The Tri-State PGA Hall of Fame on Monday inducted Shorto, who joined his mentor, Goettlicher, in the hall with the likes of legends such as Arnold Palmer, Sam Snead and Bert Battell.

"I'm proud of Joe Shorto," Goettlicher said during a telephone interview from his Greensburg home. "I told him on Monday he deserves that award, no question. He is one of the best golf professionals in the Tri-State PGA."

No question. Goettlicher is on the mark about Shorto, who held the position of head golf professional at Sunnehanna for 30 years until his retirement in November 2012. Prior to that, Shorto spent 13 years as the head golf pro at Berkley Hills, then the City of Johnstown course. He now is Professional Emeritus at Sunnehanna.

In his role as pro, Shorto was among the key figures involved in the day-to-day operations during the prestigious Sunnehanna Amateur Tournament for Champions from 1982 until his retirement. In that time, Shorto watched future PGA stars such as Tiger Woods, Rickie Fowler, Scott Verplank and Bill Andrade as well as top amateurs Allen Doyle and Jay Sigel.

"In Joe's 30-plus years at Sunnehanna he exhibited a great compassion for the game of golf and a great willingness to contribute to the Sunnehanna Country Club and to the Sunnehanna Amateur's growth," said former Amateur co-Chairman Denny Wharton. "Joe's induction is well-deserved. He's had a tremendous career, and he has dedicated a large portion of his life to the game of golf."

Shorto previously was named the 2009 Tri-State PGA Golf Professional of the Year, which is one of the highest honors the association may bestow on a working club professional.

The Westmont resident was awarded the 2005 Merchandiser of the Year for private facilities. Among his other honors are two Bill Strausbaugh Awards for work with fellow golf professionals in 1997 and 2001. He's served on multiple rules committees in different tournaments and organizations.

As coach of Westmont Hilltop High School's golf team, Shorto has had more than 200 wins and double-digit undefeated seasons as well as producing two individual state champions and an individual state runner-up.

Despite the lengthy list of credentials, the hall of fame honor humbled Shorto.

"I was totally surprised. I really didn't anticipate this at all," he said on Saturday morning. "The guys that are in there are unbelievable golfers. Arnold Palmer, Sam Snead, Bob Ford. It's an honor that is just overwhelming."

Shorto accepted the hall of fame honor in front of 200 Tri-State PGA professionals during the organization's meeting on Monday near Pittsburgh.

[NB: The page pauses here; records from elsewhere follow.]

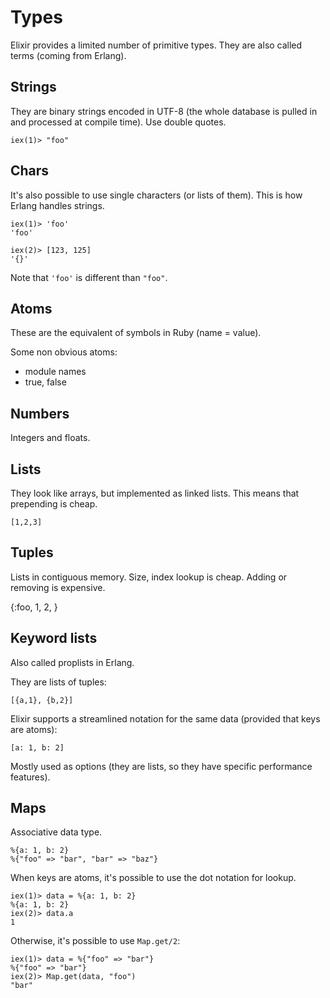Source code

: # Types

Elixir provides a limited number of primitive types. They are also called terms
(coming from Erlang).

## Strings

They are binary strings encoded in UTF-8 (the whole database is pulled in and
processed at compile time). Use double quotes.

```
iex(1)> "foo"
```

## Chars

It's also possible to use single characters (or lists of them).
This is how Erlang handles strings.

```
iex(1)> 'foo'
'foo'

iex(2)> [123, 125]
'{}'
```

Note that `'foo'` is different than `"foo"`.

## Atoms

These are the equivalent of symbols in Ruby (name = value).

Some non obvious atoms:

- module names
- true, false

## Numbers

Integers and floats.

## Lists

They look like arrays, but implemented as linked lists. This means that prepending is cheap.

```
[1,2,3]
```

## Tuples

Lists in contiguous memory. Size, index lookup is cheap. Adding or removing is expensive.

{:foo, 1, 2, }

## Keyword lists

Also called proplists in Erlang.

They are lists of tuples:

```
[{a,1}, {b,2}]
```

Elixir supports a streamlined notation for the same data (provided that keys are atoms):

```
[a: 1, b: 2]
```

Mostly used as options (they are lists, so they have specific performance features).

## Maps

Associative data type.

```
%{a: 1, b: 2}
%{"foo" => "bar", "bar" => "baz"}
```

When keys are atoms, it's possible to use the dot notation for lookup.

```
iex(1)> data = %{a: 1, b: 2}
%{a: 1, b: 2}
iex(2)> data.a
1
```

Otherwise, it's possible to use `Map.get/2`:

```
iex(1)> data = %{"foo" => "bar"}
%{"foo" => "bar"}
iex(2)> Map.get(data, "foo")
"bar"
```
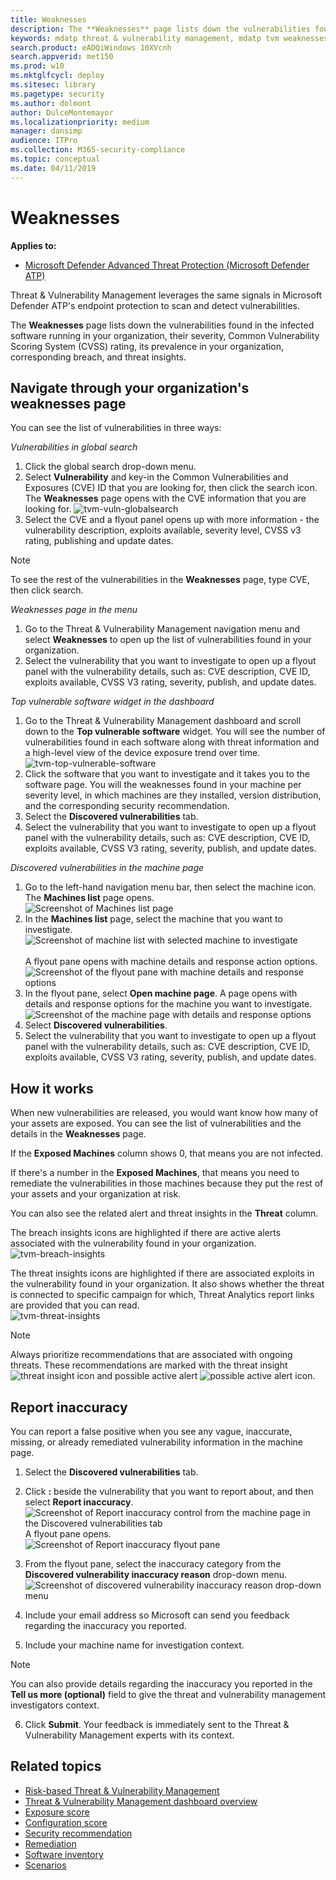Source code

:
 ```yaml
---
title: Weaknesses
description: The **Weaknesses** page lists down the vulnerabilities found in the infected software running in your organization, their severity, Common Vulnerability Scoring System (CVSS) rating, its prevalence in your organization, breach, and threat insights.    
keywords: mdatp threat & vulnerability management, mdatp tvm weaknesses page, finding weaknesses through tvm, tvm vulnerability list, vulnerability details in tvm 
search.product: eADQiWindows 10XVcnh
search.appverid: met150
ms.prod: w10
ms.mktglfcycl: deploy
ms.sitesec: library
ms.pagetype: security
ms.author: dolmont
author: DulceMontemayor
ms.localizationpriority: medium
manager: dansimp
audience: ITPro
ms.collection: M365-security-compliance 
ms.topic: conceptual
ms.date: 04/11/2019
---
```

# Weaknesses
**Applies to:**
- [Microsoft Defender Advanced Threat Protection (Microsoft Defender ATP)](https://go.microsoft.com/fwlink/p/?linkid=2069559)

Threat & Vulnerability Management leverages the same signals in Microsoft Defender ATP's endpoint protection to scan and detect vulnerabilities.

The **Weaknesses** page lists down the vulnerabilities found in the infected software running in your organization, their severity, Common Vulnerability Scoring System (CVSS) rating, its prevalence in your organization, corresponding breach, and threat insights. 

## Navigate through your organization's weaknesses page
You can see the list of vulnerabilities in three ways: 

*Vulnerabilities in global search*
1. Click the global search drop-down menu.
2. Select **Vulnerability** and key-in the Common Vulnerabilities and Exposures (CVE) ID that you are looking for, then click the search icon. The **Weaknesses** page opens with the CVE information that you are looking for. 
![tvm-vuln-globalsearch](images/tvm-vuln-globalsearch.png)
3. Select the CVE and a flyout panel opens up with more information - the vulnerability description, exploits available, severity level, CVSS v3 rating, publishing and update dates. 

>[!NOTE]
>To see the rest of the vulnerabilities in the **Weaknesses** page, type CVE, then click search. 

*Weaknesses page in the menu* 
1. Go to the Threat & Vulnerability Management navigation menu and select **Weaknesses** to open up the list of vulnerabilities found in your organization.
2. Select the vulnerability that you want to investigate to open up a flyout panel with the vulnerability details, such as: CVE description, CVE ID, exploits available, CVSS V3 rating, severity, publish, and update dates.  

*Top vulnerable software widget in the dashboard* 
1. Go to the Threat & Vulnerability Management dashboard and scroll down to the **Top vulnerable software** widget. You will see the number of vulnerabilities found in each software along with threat information and a high-level view of the device exposure trend over time. 
![tvm-top-vulnerable-software](images/tvm-top-vulnerable-software.png)
2. Click the software that you want to investigate and it takes you to the software page. You will the weaknesses found in your machine per severity level, in which machines are they installed, version distribution, and the corresponding security recommendation. 
3. Select the **Discovered vulnerabilities** tab. 
4. Select the vulnerability that you want to investigate to open up a flyout panel with the vulnerability details, such as: CVE description, CVE ID, exploits available, CVSS V3 rating, severity, publish, and update dates.  

*Discovered vulnerabilities in the machine page*
1. Go to the left-hand navigation menu bar, then select the machine icon. The **Machines list** page opens. 
<br>![Screenshot of Machines list page](images/tvm_machineslist.png)</br>
2. In the **Machines list** page, select the machine that you want to investigate. 
<br>![Screenshot of machine list with selected machine to investigate](images/tvm_machinetoinvestigate.png)</br>
<br>A flyout pane opens with machine details and response action options.</br>
![Screenshot of the flyout pane with machine details and response options](images/tvm_machine_page_flyout.png)
3. In the flyout pane, select **Open machine page**. A page opens with details and response options for the machine you want to investigate. 
<br>![Screenshot of the machine page with details and response options](images/tvm_machines_discoveredvuln.png)</br>
4. Select **Discovered vulnerabilities**.
5. Select the vulnerability that you want to investigate to open up a flyout panel with the vulnerability details, such as: CVE description, CVE ID, exploits available, CVSS V3 rating, severity, publish, and update dates.

## How it works
When new vulnerabilities are released, you would want know how many of your assets are exposed. You can see the list of vulnerabilities and the details in the **Weaknesses** page. 

If the **Exposed Machines** column shows 0, that means you are not infected. 

If there's a number in the **Exposed Machines**, that means you need to remediate the vulnerabilities in those machines because they  put the rest of your assets and your organization at risk. 

You can also see the related alert and threat insights in the **Threat** column.

The breach insights icons are highlighted if there are active alerts associated with the vulnerability found in your organization.  
![tvm-breach-insights](images/tvm-breach-insights.png)

The threat insights icons are highlighted if there are associated exploits in the vulnerability found in your organization. It also shows whether the threat is connected to specific campaign for which, Threat Analytics report links are provided that you can read.  
![tvm-threat-insights](images/tvm-threat-insights.png)

 >[!NOTE]
 > Always prioritize recommendations that are associated with ongoing threats. These recommendations are marked with the threat insight ![threat insight](images/tvm_bug_icon.png) icon and possible active alert ![possible active alert](images/tvm_alert_icon.png) icon.  

## Report inaccuracy

You can report a false positive when you see any vague, inaccurate, missing, or already remediated vulnerability information in the machine page.

1. Select the **Discovered vulnerabilities** tab. 

2. Click **:** beside the vulnerability that you want to report about, and then select **Report inaccuracy**. 
![Screenshot of Report inaccuracy control from the machine page in the Discovered vulnerabilities tab](images/tvm_report_inaccuracy_vuln.png)
<br>A flyout pane opens.</br>
![Screenshot of Report inaccuracy flyout pane](images/tvm_report_inaccuracy_vulnflyout.png)

3. From the flyout pane, select the inaccuracy category from the **Discovered vulnerability inaccuracy reason** drop-down menu. 
<br>![Screenshot of discovered vulnerability inaccuracy reason drop-down menu](images/tvm_report_inaccuracy_vulnoptions.png)</br>

4. Include your email address so Microsoft can send you feedback regarding the inaccuracy you reported.

5. Include your machine name for investigation context.

>[!NOTE]
> You can also provide details regarding the inaccuracy you reported in the **Tell us more (optional)** field to give the threat and vulnerability management investigators context. 

6. Click **Submit**. Your feedback is immediately sent to the Threat & Vulnerability Management experts with its context.


## Related topics
- [Risk-based Threat & Vulnerability Management](next-gen-threat-and-vuln-mgt.md) 
- [Threat & Vulnerability Management dashboard overview](tvm-dashboard-insights.md)
- [Exposure score](tvm-exposure-score.md)
- [Configuration score](configuration-score.md)
- [Security recommendation](tvm-security-recommendation.md)
- [Remediation](tvm-remediation.md)
- [Software inventory](tvm-software-inventory.md)
- [Scenarios](threat-and-vuln-mgt-scenarios.md)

He credited his family for supporting his career. He especially appreciates the opportunity to spend a lot of time with his grandchildren these days. Shorto also gets to play a few more rounds of golf than he used to when he worked at Sunnehanna.

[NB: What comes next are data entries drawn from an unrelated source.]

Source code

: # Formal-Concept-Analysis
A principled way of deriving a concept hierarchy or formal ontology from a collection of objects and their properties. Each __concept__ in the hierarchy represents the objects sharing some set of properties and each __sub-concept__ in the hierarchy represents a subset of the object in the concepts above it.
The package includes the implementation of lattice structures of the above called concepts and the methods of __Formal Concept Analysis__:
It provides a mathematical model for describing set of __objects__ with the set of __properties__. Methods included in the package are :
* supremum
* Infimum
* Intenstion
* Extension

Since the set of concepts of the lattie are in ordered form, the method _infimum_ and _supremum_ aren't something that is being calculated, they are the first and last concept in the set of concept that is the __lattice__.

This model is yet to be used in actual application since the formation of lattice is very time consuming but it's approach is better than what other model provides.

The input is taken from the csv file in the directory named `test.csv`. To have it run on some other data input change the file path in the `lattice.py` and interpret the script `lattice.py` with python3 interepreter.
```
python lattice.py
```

Still, he reflects back to those days when that 12-year-old hitched a ride to Berkley Hills each day.

"Golf is what I always wanted to do, starting when I was a kid," Shorto said. "I played Little League baseball and was pretty good. I started golfing, which made my dad upset. I didn't want to play baseball anymore. Thank goodness for Berkley Hills.

"Mom would drop me off in the morning. I would play 36 holes and read everything John Goettlicher had in the pro shop. I was a pest to him even though he wouldn't say I was a pest."

"Not at all," Goettlicher said when informed of the pest remark.

Actually, Hall of Famer sounds much better in Shorto's case.